An Asymptotic Theory for Randomly-Forced Discrete Heat Equations

UA Huntsville Distinguished Lecture Series

Dr. Davar Khoshnevisan

Department of Mathematics
University of Utah

3:00 Friday, 5 March 2010
218 Shelby Center
Refreshments at 2:30

Abstract

Stochastic heat equations are a family of fundamental stochastic processes that arise in a variety of scientific settings. In this talk, I describe these equations in a completely-discrete setting, derive them from a simple particle picture, and say some things about their moments' Liapounov exponent[s], if and when a solution exists. This is joint work with M. Foondun.

Biographical Sketch

Dr. Davar Khoshnevisan is Professor of Mathematics at University of Utah. He has made significant contributions in random fields, stochastic differential equations, Levy processes and dimension estimation and geometric measure theory for high-dimensional data.

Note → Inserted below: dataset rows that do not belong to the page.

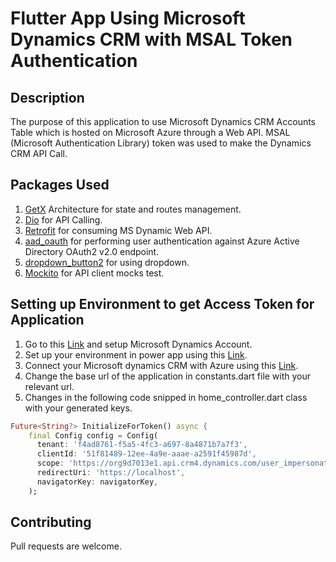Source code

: # Flutter App Using Microsoft Dynamics CRM with MSAL Token Authentication

## Description

The purpose of this application to use Microsoft Dynamics CRM Accounts Table which is hosted on Microsoft Azure through a Web API. MSAL (Microsoft Authentication Library) token was used to make the Dynamics CRM API Call.

## Packages Used

1. [GetX](https://pub.dev/packages/get) Architecture for state and routes management.
2. [Dio](https://pub.dev/packages/dio) for API Calling.
3. [Retrofit](https://pub.dev/packages/retrofit) for consuming MS Dynamic Web API.
5. [aad_oauth](https://pub.dev/packages/aad_oauth) for performing user authentication against Azure    Active Directory OAuth2 v2.0 endpoint.
6. [dropdown_button2](https://pub.dev/packages/dropdown_button2) for using dropdown.
7. [Mockito](https://pub.dev/packages/mockito) for API client mocks test.


## Setting up Environment to get Access Token for Application

1. Go to this [Link](https://signup.microsoft.com/get-started/signup?ali=1&products=5a589020-9713-4df5-a155-8761fbb7e419&ru=https%3A%2F%2Fadmin.powerplatform.microsoft.com%2Fenvironments%3Fopen%3Dnew%26type%3DTrial%26template%3DD365_FieldServicePremiumTrial) and setup Microsoft Dynamics Account.
2. Set up your environment in power app using this [Link](https://admin.powerplatform.microsoft.com/environments).
3. Connect your Microsoft dynamics CRM with Azure using this [Link](https://portal.azure.com/).
4. Change the base url of the application in constants.dart file with your relevant url.
5. Changes in the following code snipped in home_controller.dart class with your generated keys.



```dart
Future<String?> InitializeForToken() async {
    final Config config = Config(
      tenant: 'f4ad8761-f5a5-4fc3-a697-8a4871b7a7f3',
      clientId: '51f81489-12ee-4a9e-aaae-a2591f45987d',
      scope: 'https://org9d7013e1.api.crm4.dynamics.com/user_impersonation',
      redirectUri: 'https://localhost',
      navigatorKey: navigatorKey,
    );
```

## Contributing
Pull requests are welcome.
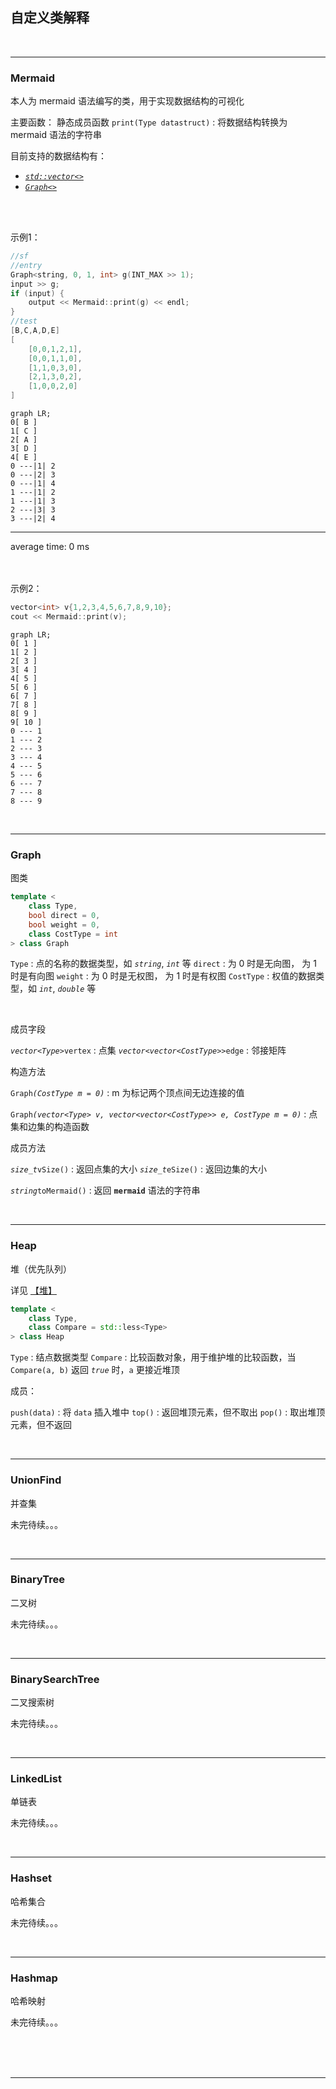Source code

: <!-- @import "_pre.css" -->


## 自定义类解释



<br><hr class=short>

### Mermaid

本人为 mermaid 语法编写的类，用于实现数据结构的可视化

主要函数：
静态成员函数 `print(Type datastruct)` : 将数据结构转换为 mermaid 语法的字符串


目前支持的数据结构有：

* [*`std::vector<>`*](https://zh.cppreference.com/w/cpp/container/vector "可变长容器")
* [*`Graph<>`*](#graph "图")

<br>
<br>

示例1：

```cpp {cmd=run modify_source}
//sf
//entry
Graph<string, 0, 1, int> g(INT_MAX >> 1);
input >> g;
if (input) {
    output << Mermaid::print(g) << endl;
}
//test
[B,C,A,D,E]
[
    [0,0,1,2,1],
    [0,0,1,1,0],
    [1,1,0,3,0],
    [2,1,3,0,2],
    [1,0,0,2,0]
]
```

<!-- code_chunk_output -->

```mermaid 
graph LR; 
0[ B ] 
1[ C ] 
2[ A ] 
3[ D ] 
4[ E ] 
0 ---|1| 2 
0 ---|2| 3 
0 ---|1| 4 
1 ---|1| 2 
1 ---|1| 3 
2 ---|3| 3 
3 ---|2| 4 
```



<hr class=code-hr> average time: 0 ms


<!-- /code_chunk_output -->


<br>
<br>
<br>

示例2：

```cpp {cmd=run modify_source}
vector<int> v{1,2,3,4,5,6,7,8,9,10};
cout << Mermaid::print(v);
```

<!-- code_chunk_output -->

```mermaid 
graph LR; 
0[ 1 ] 
1[ 2 ] 
2[ 3 ] 
3[ 4 ] 
4[ 5 ] 
5[ 6 ] 
6[ 7 ] 
7[ 8 ] 
8[ 9 ] 
9[ 10 ] 
0 --- 1 
1 --- 2 
2 --- 3 
3 --- 4 
4 --- 5 
5 --- 6 
6 --- 7 
7 --- 8 
8 --- 9 
```


<!-- /code_chunk_output -->










<br><hr class=short>

### Graph

图类

```cpp
template <
    class Type,
    bool direct = 0, 
    bool weight = 0,
    class CostType = int
> class Graph
```

`Type` : 点的名称的数据类型，如 *`string`*, *`int`* 等
`direct` : 为 0 时是无向图， 为 1 时是有向图
`weight` : 为 0 时是无权图， 为 1 时是有权图
`CostType` : 权值的数据类型，如 *`int`*, *`double`* 等

<br>

成员字段

*`vector<Type>`*`vertex` :  点集
*`vector<vector<CostType>>`*`edge` : 邻接矩阵

构造方法

`Graph`*`(CostType m = 0)`* : m 为标记两个顶点间无边连接的值

`Graph`*`(vector<Type> v, vector<vector<CostType>> e, CostType m = 0)`* : 点集和边集的构造函数

成员方法

*`size_t`*`vSize()` : 返回点集的大小
*`size_t`*`eSize()` : 返回边集的大小

*`string`*`toMermaid()` : 返回 **`mermaid`** 语法的字符串

<br><hr class=short>

### Heap

堆（优先队列）

详见 [【堆】](#堆)

```cpp
template <
    class Type, 
    class Compare = std::less<Type> 
> class Heap
```

`Type` : 结点数据类型
`Compare` : 比较函数对象，用于维护堆的比较函数，当 `Compare(a, b)` 返回 *`true`* 时，`a` 更接近堆顶

成员：

`push(data)` : 将 `data` 插入堆中
`top()` : 返回堆顶元素，但不取出
`pop()` : 取出堆顶元素，但不返回


<br><hr class=short>

### UnionFind

并查集

未完待续。。。

<br><hr class=short>

### BinaryTree

二叉树

未完待续。。。

<br><hr class=short>

### BinarySearchTree

二叉搜索树

未完待续。。。

<br><hr class=short>

### LinkedList

单链表

未完待续。。。

<br><hr class=short>

### Hashset

哈希集合

未完待续。。。

<br><hr class=short>

### Hashmap

哈希映射

未完待续。。。



<br>
<br>
<br>

---
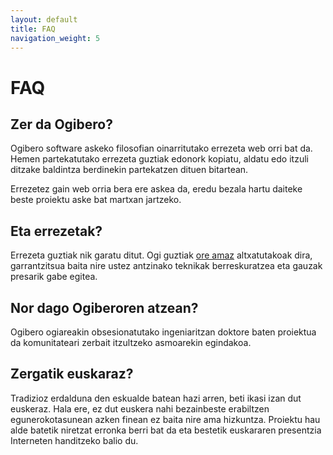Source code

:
 ```yaml
---
layout: default
title: FAQ
navigation_weight: 5
---
```

# FAQ

## Zer da Ogibero?

Ogibero software askeko filosofian oinarritutako errezeta web orri
bat da. Hemen partekatutako errezeta guztiak edonork kopiatu, aldatu
edo itzuli ditzake baldintza berdinekin partekatzen dituen
bitartean.

Errezetez gain web orria bera ere askea da, eredu bezala hartu
daiteke beste proiektu aske bat martxan jartzeko.

## Eta errezetak?

Errezeta guztiak nik garatu ditut. Ogi guztiak [ore amaz][oreama]
altxatutakoak dira, garrantzitsua baita nire ustez antzinako teknikak
berreskuratzea eta gauzak presarik gabe egitea.

[oreama]: http://ogi-ogia.blogspot.com.es/2014/09/ore-ama-ama-ore.html

## Nor dago Ogiberoren atzean?

Ogibero ogiareakin obsesionatutako ingeniaritzan doktore baten
proiektua da komunitateari zerbait itzultzeko asmoarekin
egindakoa.

## Zergatik euskaraz?

Tradizioz erdalduna den eskualde batean hazi arren, beti ikasi izan
dut euskeraz. Hala ere, ez dut euskera nahi bezainbeste erabiltzen
egunerokotasunean azken finean ez baita nire ama hizkuntza. Proiektu
hau alde batetik niretzat erronka berri bat da eta bestetik euskararen
presentzia Interneten handitzeko balio du.
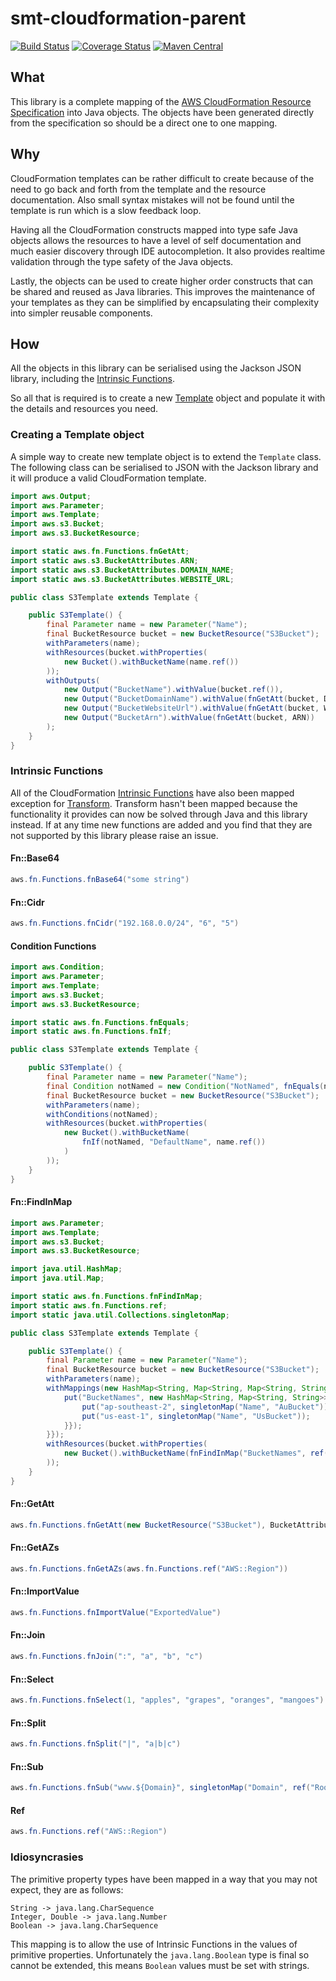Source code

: <!---
Copyright 2015 Karl Bennett

Licensed under the Apache License, Version 2.0 (the "License");
you may not use this file except in compliance with the License.
You may obtain a copy of the License at

    http://www.apache.org/licenses/LICENSE-2.0

Unless required by applicable law or agreed to in writing, software
distributed under the License is distributed on an "AS IS" BASIS,
WITHOUT WARRANTIES OR CONDITIONS OF ANY KIND, either express or implied.
See the License for the specific language governing permissions and
limitations under the License.
-->
smt-cloudformation-parent
===========
[![Build Status](https://travis-ci.org/shiver-me-timbers/smt-cloudformation-parent.svg)](https://travis-ci.org/shiver-me-timbers/smt-cloudformation-parent)
[![Coverage Status](https://coveralls.io/repos/shiver-me-timbers/smt-cloudformation-parent/badge.svg?branch=master&service=github)](https://coveralls.io/github/shiver-me-timbers/smt-cloudformation-parent?branch=master)
[![Maven Central](https://maven-badges.herokuapp.com/maven-central/com.github.shiver-me-timbers.aws.cloudformation/smt-cloudformation-parent/badge.svg)](https://maven-badges.herokuapp.com/maven-central/com.github.shiver-me-timbers.aws.cloudformation/smt-cloudformation-parent/)

## What

This library is a complete mapping of the [AWS CloudFormation Resource Specification](https://d1uauaxba7bl26.cloudfront.net/latest/gzip/CloudFormationResourceSpecification.json)
into Java objects. The objects have been generated directly from the specification so should be a direct one to one 
mapping.

## Why

CloudFormation templates can be rather difficult to create because of the need to go back and forth from the template 
and the resource documentation. Also small syntax mistakes will not be found until the template is run which is a slow 
feedback loop.

Having all the CloudFormation constructs mapped into type safe Java objects allows the resources to have a level of self 
documentation and much easier discovery through IDE autocompletion. It also provides realtime validation through the 
type safety of the Java objects.

Lastly, the objects can be used to create higher order constructs that can be shared and reused as Java libraries. This 
improves the maintenance of your templates as they can be simplified by encapsulating their complexity into simpler 
reusable components.

## How

All the objects in this library can be serialised using the Jackson JSON library, including the 
[Intrinsic Functions](https://docs.aws.amazon.com/AWSCloudFormation/latest/UserGuide/intrinsic-function-reference.html).

So all that is required is to create a new [Template](smt-cloudformation-objects/src/main/java/aws/Template.java) object 
and populate it with the details and resources you need.

### Creating a Template object

A simple way to create new template object is to extend the `Template` class. The following class can be serialised to 
JSON with the Jackson library and it will produce a valid CloudFormation template. 

```java
import aws.Output;
import aws.Parameter;
import aws.Template;
import aws.s3.Bucket;
import aws.s3.BucketResource;

import static aws.fn.Functions.fnGetAtt;
import static aws.s3.BucketAttributes.ARN;
import static aws.s3.BucketAttributes.DOMAIN_NAME;
import static aws.s3.BucketAttributes.WEBSITE_URL;

public class S3Template extends Template {

    public S3Template() {
        final Parameter name = new Parameter("Name");
        final BucketResource bucket = new BucketResource("S3Bucket");
        withParameters(name);
        withResources(bucket.withProperties(
            new Bucket().withBucketName(name.ref())
        ));
        withOutputs(
            new Output("BucketName").withValue(bucket.ref()),
            new Output("BucketDomainName").withValue(fnGetAtt(bucket, DOMAIN_NAME)),
            new Output("BucketWebsiteUrl").withValue(fnGetAtt(bucket, WEBSITE_URL)),
            new Output("BucketArn").withValue(fnGetAtt(bucket, ARN))
        );
    }
} 
```

### Intrinsic Functions

All of the CloudFormation [Intrinsic Functions](https://docs.aws.amazon.com/AWSCloudFormation/latest/UserGuide/intrinsic-function-reference.html)
have also been mapped exception for [Transform](https://docs.aws.amazon.com/AWSCloudFormation/latest/UserGuide/intrinsic-function-reference-transform.html).
Transform hasn't been mapped because the functionality it provides can now be solved through Java and this library 
instead. If at any time new functions are added and you find that they are not supported by this library please raise an 
issue.

#### Fn::Base64

```java
aws.fn.Functions.fnBase64("some string")
```

#### Fn::Cidr

```java
aws.fn.Functions.fnCidr("192.168.0.0/24", "6", "5")
```

#### Condition Functions

```java
import aws.Condition;
import aws.Parameter;
import aws.Template;
import aws.s3.Bucket;
import aws.s3.BucketResource;

import static aws.fn.Functions.fnEquals;
import static aws.fn.Functions.fnIf;

public class S3Template extends Template {

    public S3Template() {
        final Parameter name = new Parameter("Name");
        final Condition notNamed = new Condition("NotNamed", fnEquals(name.ref(), ""));
        final BucketResource bucket = new BucketResource("S3Bucket");
        withParameters(name);
        withConditions(notNamed);
        withResources(bucket.withProperties(
            new Bucket().withBucketName(
                fnIf(notNamed, "DefaultName", name.ref())
            )
        ));
    }
}
```

#### Fn::FindInMap

```java
import aws.Parameter;
import aws.Template;
import aws.s3.Bucket;
import aws.s3.BucketResource;

import java.util.HashMap;
import java.util.Map;

import static aws.fn.Functions.fnFindInMap;
import static aws.fn.Functions.ref;
import static java.util.Collections.singletonMap;

public class S3Template extends Template {

    public S3Template() {
        final Parameter name = new Parameter("Name");
        final BucketResource bucket = new BucketResource("S3Bucket");
        withParameters(name);
        withMappings(new HashMap<String, Map<String, Map<String, String>>>() {{
            put("BucketNames", new HashMap<String, Map<String, String>>() {{
                put("ap-southeast-2", singletonMap("Name", "AuBucket"));
                put("us-east-1", singletonMap("Name", "UsBucket"));
            }});
        }});
        withResources(bucket.withProperties(
            new Bucket().withBucketName(fnFindInMap("BucketNames", ref("AWS::Region"), "Name"))
        ));
    }
}
```

#### Fn::GetAtt

```java
aws.fn.Functions.fnGetAtt(new BucketResource("S3Bucket"), BucketAttributes.ARN)
```

#### Fn::GetAZs

```java
aws.fn.Functions.fnGetAZs(aws.fn.Functions.ref("AWS::Region"))
```

#### Fn::ImportValue

```java
aws.fn.Functions.fnImportValue("ExportedValue")
```

#### Fn::Join

```java
aws.fn.Functions.fnJoin(":", "a", "b", "c")
```

#### Fn::Select

```java
aws.fn.Functions.fnSelect(1, "apples", "grapes", "oranges", "mangoes")
```

#### Fn::Split

```java
aws.fn.Functions.fnSplit("|", "a|b|c")
```

#### Fn::Sub

```java
aws.fn.Functions.fnSub("www.${Domain}", singletonMap("Domain", ref("RootDomainName")))
```

#### Ref

```java
aws.fn.Functions.ref("AWS::Region")
```

### Idiosyncrasies

The primitive property types have been mapped in a way that you may not expect, they are as follows:
```
String -> java.lang.CharSequence
Integer, Double -> java.lang.Number
Boolean -> java.lang.CharSequence
```

This mapping is to allow the use of Intrinsic Functions in the values of primitive properties. Unfortunately the 
`java.lang.Boolean` type is final so cannot be extended, this means `Boolean` values must be set with strings. 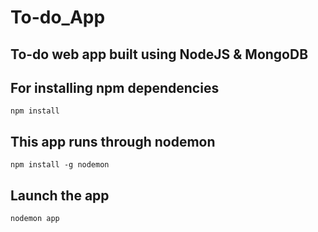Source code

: # To-do_App
## To-do web app built using NodeJS &amp; MongoDB

## For installing npm dependencies
```
npm install 
```
## This app runs through nodemon
```
npm install -g nodemon 
```
## Launch the app
```
nodemon app
```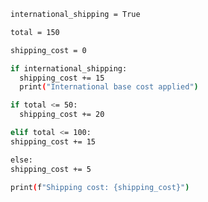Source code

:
 ```bash
international_shipping = True
```
```bash
total = 150
```
```bash
shipping_cost = 0
```
```bash
if international_shipping: 
  shipping_cost += 15
  print("International base cost applied")
  ```
```bash
if total <= 50:
  shipping_cost += 20
  ```
  ```bash
elif total <= 100:
  shipping_cost += 15
  ```
  ```bash
else:
  shipping_cost += 5
```
```bash
print(f"Shipping cost: {shipping_cost}")
```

Among his achievements, he was a winner of The 1998 Rollo Davidson Prize awarded by University of Cambridge, UK and he was an elected council member of Institute of Mathematical Statistics in 2009. He has published more than 80 research papers and 3 books. He will be a plenary speaker on the 34th Conference on Stochastic Processes and Their Application in 2010, one of the most important conferences in the field.